#### Supplied information
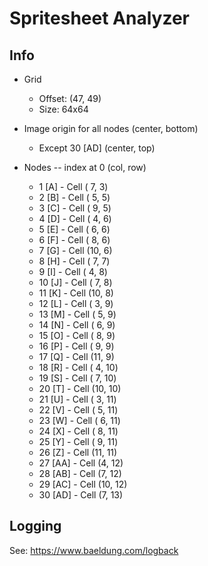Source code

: # Spritesheet Analyzer

## Info

* Grid
  * Offset: (47, 49)
  * Size: 64x64
* Image origin for all nodes (center, bottom)
  * Except 30 [AD] (center, top)

* Nodes -- index at 0 (col, row)
  *  1 [A] - Cell ( 7,  3)
  *  2 [B] - Cell ( 5,  5)
  *  3 [C] - Cell ( 9,  5)
  *  4 [D] - Cell ( 4,  6)
  *  5 [E] - Cell ( 6,  6)
  *  6 [F] - Cell ( 8,  6)
  *  7 [G] - Cell (10,  6)
  *  8 [H] - Cell ( 7,  7)
  *  9 [I] - Cell ( 4,  8)
  * 10 [J] - Cell ( 7,  8)
  * 11 [K] - Cell (10,  8)
  * 12 [L] - Cell ( 3,  9)
  * 13 [M] - Cell ( 5,  9)
  * 14 [N] - Cell ( 6,  9)
  * 15 [O] - Cell ( 8,  9)
  * 16 [P] - Cell ( 9,  9)
  * 17 [Q] - Cell (11,  9)
  * 18 [R] - Cell ( 4, 10)
  * 19 [S] - Cell ( 7, 10)
  * 20 [T] - Cell (10, 10)
  * 21 [U] - Cell ( 3, 11)
  * 22 [V] - Cell ( 5, 11)
  * 23 [W] - Cell ( 6, 11)
  * 24 [X] - Cell ( 8, 11)
  * 25 [Y] - Cell ( 9, 11)
  * 26 [Z] - Cell (11, 11)
  * 27 [AA] - Cell (4, 12)
  * 28 [AB] - Cell (7, 12)
  * 29 [AC] - Cell (10, 12)
  * 30 [AD] - Cell (7, 13)

## Logging

See: https://www.baeldung.com/logback
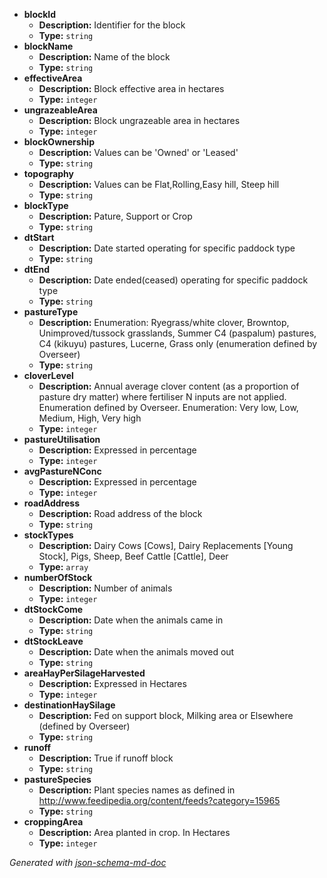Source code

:  - <b id="#/properties/blockId">blockId</b>
	 - **Description:** Identifier for the block
	 - **Type:** `string`
 - <b id="#/properties/blockName">blockName</b>
	 - **Description:** Name of the block
	 - **Type:** `string`
 - <b id="#/properties/effectiveArea">effectiveArea</b>
	 - **Description:** Block effective area in hectares
	 - **Type:** `integer`
 - <b id="#/properties/ungrazeableArea">ungrazeableArea</b>
	 - **Description:** Block ungrazeable area in hectares
	 - **Type:** `integer`
 - <b id="#/properties/blockOwnership">blockOwnership</b>
	 - **Description:** Values can be 'Owned' or 'Leased'
	 - **Type:** `string`
 - <b id="#/properties/topography">topography</b>
	 - **Description:** Values can be Flat,Rolling,Easy hill, Steep hill
	 - **Type:** `string`
 - <b id="#/properties/blockType">blockType</b>
	 - **Description:** Pature, Support or Crop
	 - **Type:** `string`
 - <b id="#/properties/dtStart">dtStart</b>
	 - **Description:** Date started operating for specific paddock type
	 - **Type:** `string`
 - <b id="#/properties/dtEnd">dtEnd</b>
	 - **Description:** Date ended(ceased) operating for specific paddock type
	 - **Type:** `string`
 - <b id="#/properties/pastureType">pastureType</b>
	 - **Description:** Enumeration: Ryegrass/white clover, Browntop, Unimproved/tussock grasslands, Summer C4 (paspalum) pastures, C4 (kikuyu) pastures, Lucerne, Grass only (enumeration defined by Overseer)
	 - **Type:** `string`
 - <b id="#/properties/cloverLevel">cloverLevel</b>
	 - **Description:** Annual average clover content (as a proportion of pasture dry matter) where fertiliser N inputs are not applied. Enumeration defined by Overseer. Enumeration: Very low, Low, Medium, High, Very high
	 - **Type:** `integer`
 - <b id="#/properties/pastureUtilisation">pastureUtilisation</b>
	 - **Description:** Expressed in percentage
	 - **Type:** `integer`
 - <b id="#/properties/avgPastureNConc">avgPastureNConc</b>
	 - **Description:** Expressed in percentage
	 - **Type:** `integer`
 - <b id="#/properties/roadAddress">roadAddress</b>
	 - **Description:** Road address of the block
	 - **Type:** `string`
 - <b id="#/properties/stockTypes">stockTypes</b>
	 - **Description:** Dairy Cows [Cows], Dairy Replacements [Young Stock], Pigs, Sheep, Beef Cattle [Cattle], Deer
	 - **Type:** `array`
 - <b id="#/properties/numberOfStock">numberOfStock</b>
	 - **Description:** Number of animals
	 - **Type:** `integer`
 - <b id="#/properties/dtStockCome">dtStockCome</b>
	 - **Description:** Date when the animals came in
	 - **Type:** `string`
 - <b id="#/properties/dtStockLeave">dtStockLeave</b>
	 - **Description:** Date when the animals moved out
	 - **Type:** `string`
 - <b id="#/properties/areaHayPerSilageHarvested">areaHayPerSilageHarvested</b>
	 - **Description:** Expressed in Hectares
	 - **Type:** `integer`
 - <b id="#/properties/destinationHaySilage">destinationHaySilage</b>
	 - **Description:** Fed on support block, Milking area or Elsewhere (defined by Overseer)
	 - **Type:** `string`
 - <b id="#/properties/runoff">runoff</b>
	 - **Description:** True if runoff block
	 - **Type:** `string`
 - <b id="#/properties/pastureSpecies">pastureSpecies</b>
	 - **Description:** Plant species names as defined in http://www.feedipedia.org/content/feeds?category=15965
	 - **Type:** `string`
 - <b id="#/properties/croppingArea">croppingArea</b>
	 - **Description:** Area planted in crop. In Hectares
	 - **Type:** `integer`

_Generated with [json-schema-md-doc](https://brianwendt.github.io/json-schema-md-doc/)_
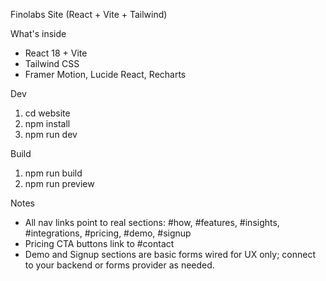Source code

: Finolabs Site (React + Vite + Tailwind)

What's inside
- React 18 + Vite
- Tailwind CSS
- Framer Motion, Lucide React, Recharts

Dev
1) cd website
2) npm install
3) npm run dev

Build
1) npm run build
2) npm run preview

Notes
- All nav links point to real sections: #how, #features, #insights, #integrations, #pricing, #demo, #signup
- Pricing CTA buttons link to #contact
- Demo and Signup sections are basic forms wired for UX only; connect to your backend or forms provider as needed.

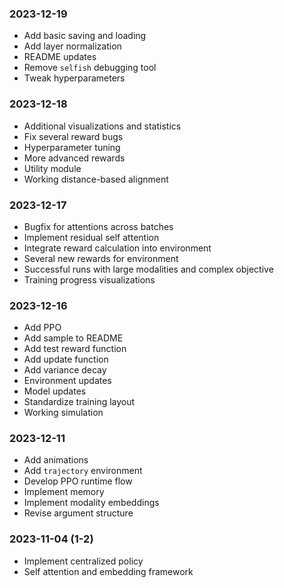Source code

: ### 2023-12-19
- Add basic saving and loading
- Add layer normalization
- README updates
- Remove `selfish` debugging tool
- Tweak hyperparameters

### 2023-12-18
- Additional visualizations and statistics
- Fix several reward bugs
- Hyperparameter tuning
- More advanced rewards
- Utility module
- Working distance-based alignment

### 2023-12-17
- Bugfix for attentions across batches
- Implement residual self attention
- Integrate reward calculation into environment
- Several new rewards for environment
- Successful runs with large modalities and complex objective
- Training progress visualizations

### 2023-12-16
- Add PPO
- Add sample to README
- Add test reward function
- Add update function
- Add variance decay
- Environment updates
- Model updates
- Standardize training layout
- Working simulation

### 2023-12-11
- Add animations
- Add `trajectory` environment
- Develop PPO runtime flow
- Implement memory
- Implement modality embeddings
- Revise argument structure

### 2023-11-04 (1-2)
- Implement centralized policy
- Self attention and embedding framework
########
Work item: The number of lines in the data that hold "animals" must be the entire answer.

Exercise output: 3